I always found self reliance and knowledge to be empowering and still do.

But when I was dating I found a whole new layer of empowerment that I didn't even know existed. I discovered it through having standards. Learning to be unapologetically honest with myself about what I liked and didn't like (and being honest with others when it was appropriate) made me feel a sense of control over my life. Filtering out men who didn't make the cut was an expression of honesty (and honesty is freeing). In short, I felt empowered by my position of decision making and my role as a selector. Being a selector puts you at the top of the food chain. It's your role to filter through options and next the unworthy ones. It's a powerful role and is inherently gifted to women.

I think that's why many of us in relationships are still drawn to this sub and find it to be an empowering community. It took me a while to put my finger on it, but I think it's because it's a collective of women who understand (or are beginning to understand) our power. Sexual selection, partnerships and dating are areas of natural power for women.

And men try to take it from us. In the past (pickme days) I would exploit myself, work hard to impress men and mold myself into being their fantasy.🤦🏼‍♀️ Because I was chasing validation the way I was trained by our culture to do. That dating style left me miserable and hating men (surprise surprise).

I didn't know it at the time but i felt miserable and hopeless because I was giving up my power. I was surrendering my control. Or it had been taken from me. Or both. In an arena where I was supposed to have a natural advantage over men, I foolishly gave it up. No wonder I "hated" them as a whole, "they" stole something from me.

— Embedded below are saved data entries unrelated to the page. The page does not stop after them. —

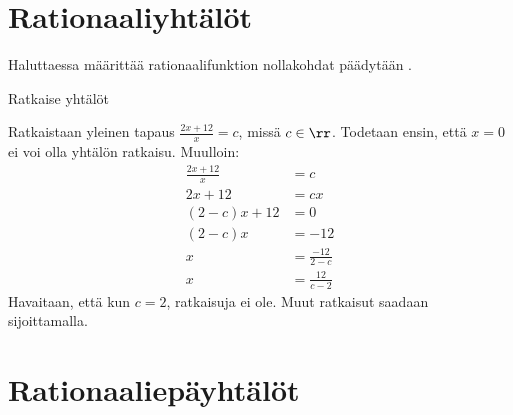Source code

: 
\section{Rationaaliyhtälöt}

Haluttaessa määrittää rationaalifunktion nollakohdat päädytään .

\begin{esimerkki}
	Ratkaise yhtälöt
	\begin{esimratk}
		Ratkaistaan yleinen tapaus $\frac{2x+12}{x} = c$, missä $c \in \rr$.
		Todetaan ensin, että $x = 0$ ei voi olla yhtälön ratkaisu. Muulloin:
		\begin{align*}
			\frac{2x+12}{x} &= c \\
			2x+12 &= cx \\
			(2-c)x+12 &= 0 \\
			(2-c)x &= -12 \\
			x &= \frac{-12}{2-c} \\
			x &= \frac{12}{c-2}
		\end{align*}
		Havaitaan, että kun $c = 2$, ratkaisuja ei ole. Muut ratkaisut saadaan sijoittamalla.
	\end{esimratk}
	\begin{esimvast}
	\end{esimvast}
\end{esimerkki}

\section{Rationaaliepäyhtälöt}


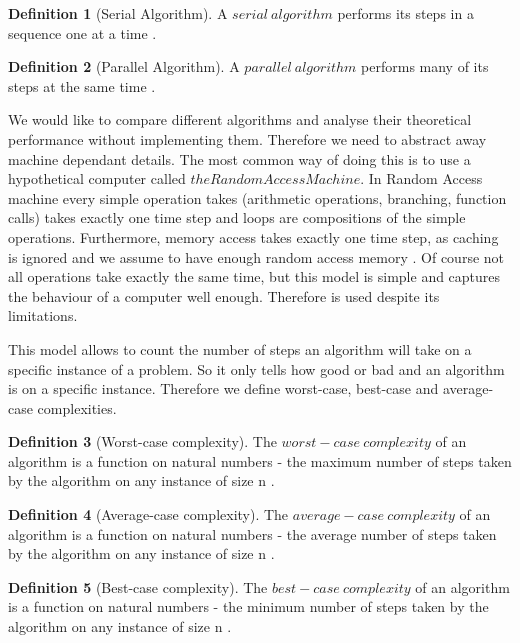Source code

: \documentclass{report}
\theoremstyle{plain}
\theoremstyle{definition}
\newtheorem{definition}{Definition}
\theoremstyle{remark}
\numberwithin{definition}{chapter}
\numberwithin{example}{chapter}
\numberwithin{figure}{chapter}
\numberwithin{theorem}{chapter}
\numberwithin{lemma}{chapter}
\begin{document}
\begin{definition}[Serial Algorithm]
A $serial \ algorithm$ performs its steps in a sequence one at a time \cite{berman1996fundamentals}.
\end{definition}

\begin{definition}[Parallel Algorithm]
A $parallel \ algorithm$ performs many of its steps at the same time \cite{berman1996fundamentals}.
\end{definition}

We would like to compare different algorithms and analyse their theoretical performance without implementing them. Therefore we need to abstract away machine dependant details. The most common way of doing this is to use a hypothetical computer called $the Random Access Machine$. In Random Access machine every simple operation takes (arithmetic operations, branching, function calls) takes exactly one time step and loops are compositions of the simple operations. Furthermore, memory access takes exactly one time step, as caching is ignored and we assume to have enough random access memory \cite{skiena504algorithm}. Of course not all operations take exactly the same time, but this model is simple and captures the behaviour of a computer well enough. Therefore is used despite its limitations.

This model allows to count the number of steps an algorithm will take on a specific instance of a problem. So it only tells how good or bad and an algorithm is on a specific instance. Therefore we define worst-case, best-case and average-case complexities.

\begin{definition}[Worst-case complexity]
The $worst-case \ complexity$ of an algorithm is a function on natural numbers - the maximum number of steps taken by the algorithm on any instance of size n \cite{skiena504algorithm}.
\end{definition}

\begin{definition}[Average-case complexity]
The $average-case \ complexity$ of an algorithm is a function on natural numbers - the average number of steps taken by the algorithm on any instance of size n \cite{skiena504algorithm}.
\end{definition}

\begin{definition}[Best-case complexity]
The $best-case \ complexity$ of an algorithm is a function on natural numbers - the minimum number of steps taken by the algorithm on any instance of size n \cite{skiena504algorithm}.
\end{definition}
\end{document}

I forgive myself now and I can see now how much social conditioning lead me toward becoming a pickme. But the point is, once I changed my dating style (took the power back by having high standards, being honest, and being the one to decide) I stopped hating men. Because I was finally meeting decent ones, seeing things more clearly and I was in control of the filter. It was like flipping a switch. Suddenly everything felt more natural (natural because I deeply believe women are the ones who are supposed to be the choosers, not men). Being "picky" gave me a position I should have had from the start. Filtering out LVM and bad options (by being ruthlessly honest with myself) became an experience of personal growth. I learned that men are desperate for women, and that once you open up the floodgates the options are endless. For every man you reject a new one will appear.

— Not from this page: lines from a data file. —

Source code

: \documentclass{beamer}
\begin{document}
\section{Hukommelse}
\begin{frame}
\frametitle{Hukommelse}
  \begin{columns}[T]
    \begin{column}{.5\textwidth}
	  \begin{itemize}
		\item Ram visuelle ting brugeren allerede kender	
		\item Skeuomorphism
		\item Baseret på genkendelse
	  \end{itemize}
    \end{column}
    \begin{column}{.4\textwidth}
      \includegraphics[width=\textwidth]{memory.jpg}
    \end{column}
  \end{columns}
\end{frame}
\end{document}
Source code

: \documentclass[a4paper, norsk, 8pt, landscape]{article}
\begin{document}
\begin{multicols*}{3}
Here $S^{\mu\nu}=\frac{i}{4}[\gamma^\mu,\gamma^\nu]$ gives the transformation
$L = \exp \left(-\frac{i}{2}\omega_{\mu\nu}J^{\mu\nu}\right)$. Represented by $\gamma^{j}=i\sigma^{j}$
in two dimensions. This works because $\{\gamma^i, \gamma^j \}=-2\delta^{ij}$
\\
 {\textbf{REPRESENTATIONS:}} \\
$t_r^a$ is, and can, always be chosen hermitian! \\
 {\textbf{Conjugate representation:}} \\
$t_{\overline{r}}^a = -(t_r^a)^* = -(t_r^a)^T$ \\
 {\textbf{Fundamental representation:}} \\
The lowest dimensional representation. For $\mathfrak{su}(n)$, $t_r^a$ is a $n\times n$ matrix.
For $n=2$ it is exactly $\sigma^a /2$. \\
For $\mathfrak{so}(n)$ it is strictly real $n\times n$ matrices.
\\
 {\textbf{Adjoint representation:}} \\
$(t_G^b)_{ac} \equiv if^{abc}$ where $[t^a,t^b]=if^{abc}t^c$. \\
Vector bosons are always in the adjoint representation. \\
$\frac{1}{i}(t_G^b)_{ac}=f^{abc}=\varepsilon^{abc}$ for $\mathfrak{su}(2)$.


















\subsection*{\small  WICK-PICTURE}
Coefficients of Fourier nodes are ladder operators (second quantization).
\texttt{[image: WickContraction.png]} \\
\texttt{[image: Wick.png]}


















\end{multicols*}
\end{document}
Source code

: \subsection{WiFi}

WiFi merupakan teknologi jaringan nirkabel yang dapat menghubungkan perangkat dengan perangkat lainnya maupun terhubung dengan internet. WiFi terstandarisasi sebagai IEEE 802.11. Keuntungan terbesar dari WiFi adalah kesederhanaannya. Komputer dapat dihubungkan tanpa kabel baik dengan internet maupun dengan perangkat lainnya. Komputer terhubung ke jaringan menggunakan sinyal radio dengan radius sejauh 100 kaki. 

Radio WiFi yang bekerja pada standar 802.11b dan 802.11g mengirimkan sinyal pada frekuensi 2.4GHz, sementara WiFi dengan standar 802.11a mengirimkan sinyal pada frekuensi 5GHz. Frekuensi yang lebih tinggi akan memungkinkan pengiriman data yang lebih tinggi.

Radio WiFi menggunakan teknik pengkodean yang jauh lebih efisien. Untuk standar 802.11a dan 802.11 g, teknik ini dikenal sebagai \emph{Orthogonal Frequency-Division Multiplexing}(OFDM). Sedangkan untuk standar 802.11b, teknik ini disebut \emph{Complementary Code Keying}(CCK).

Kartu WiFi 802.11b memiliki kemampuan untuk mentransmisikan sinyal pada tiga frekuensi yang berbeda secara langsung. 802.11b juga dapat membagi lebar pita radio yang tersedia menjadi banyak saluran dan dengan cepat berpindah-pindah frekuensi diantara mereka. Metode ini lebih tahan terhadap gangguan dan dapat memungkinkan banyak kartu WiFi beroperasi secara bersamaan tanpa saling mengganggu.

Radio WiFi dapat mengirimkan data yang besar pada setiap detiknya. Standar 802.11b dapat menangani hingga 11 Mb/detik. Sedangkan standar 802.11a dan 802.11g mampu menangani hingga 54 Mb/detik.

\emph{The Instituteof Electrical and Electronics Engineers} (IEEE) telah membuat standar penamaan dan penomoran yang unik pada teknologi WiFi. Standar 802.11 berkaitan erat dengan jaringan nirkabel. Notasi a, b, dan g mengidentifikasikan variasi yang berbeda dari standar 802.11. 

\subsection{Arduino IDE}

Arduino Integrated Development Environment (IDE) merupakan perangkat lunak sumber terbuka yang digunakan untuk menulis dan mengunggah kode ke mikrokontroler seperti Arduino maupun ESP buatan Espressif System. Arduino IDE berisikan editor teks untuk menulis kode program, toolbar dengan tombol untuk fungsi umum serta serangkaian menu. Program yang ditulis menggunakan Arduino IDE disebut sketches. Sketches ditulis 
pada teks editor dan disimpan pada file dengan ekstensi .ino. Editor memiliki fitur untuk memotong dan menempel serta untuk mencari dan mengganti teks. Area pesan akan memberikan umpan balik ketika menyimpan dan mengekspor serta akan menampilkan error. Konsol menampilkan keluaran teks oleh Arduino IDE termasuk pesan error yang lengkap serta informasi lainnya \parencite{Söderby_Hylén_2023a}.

And this power, if you want it, is yours forever. At every age, for the rest of you life. If you are a woman you can position yourself in a power role when it comes to partnerships. They want you, you don't need them.

Don't ever give up your power and wallow in not meeting THEIR standards. Their standards don't matter. Once you're in a relationship then sure, some compromise and balance is healthy. But during selection?? Mens standards don't matter at all. They can shout them into a void because they're meaningless. They'll "settle" for the majority of women in real life.

Men will try to scare you, with all kinds of projection. The most desperate one theyll say is "ok the power dynamic exists. But only for young hotties. It flips in men's favor when we're old". Pause here to roll your eyes. They want that to be true so badly. That's why they repeat it so much. But look at real life. Think of all the single older men absolutely pathetically desperate for women. Men talk a big game online. But they have no standards in real life. They have no power over women at all whatsoever. Older men literally become suicidal in their loneliness, it's almost an epidemic. Even in nursing homes in their dying days men are out there courting women down the hall. Whereas older women (when single) are happier and healthier across the board.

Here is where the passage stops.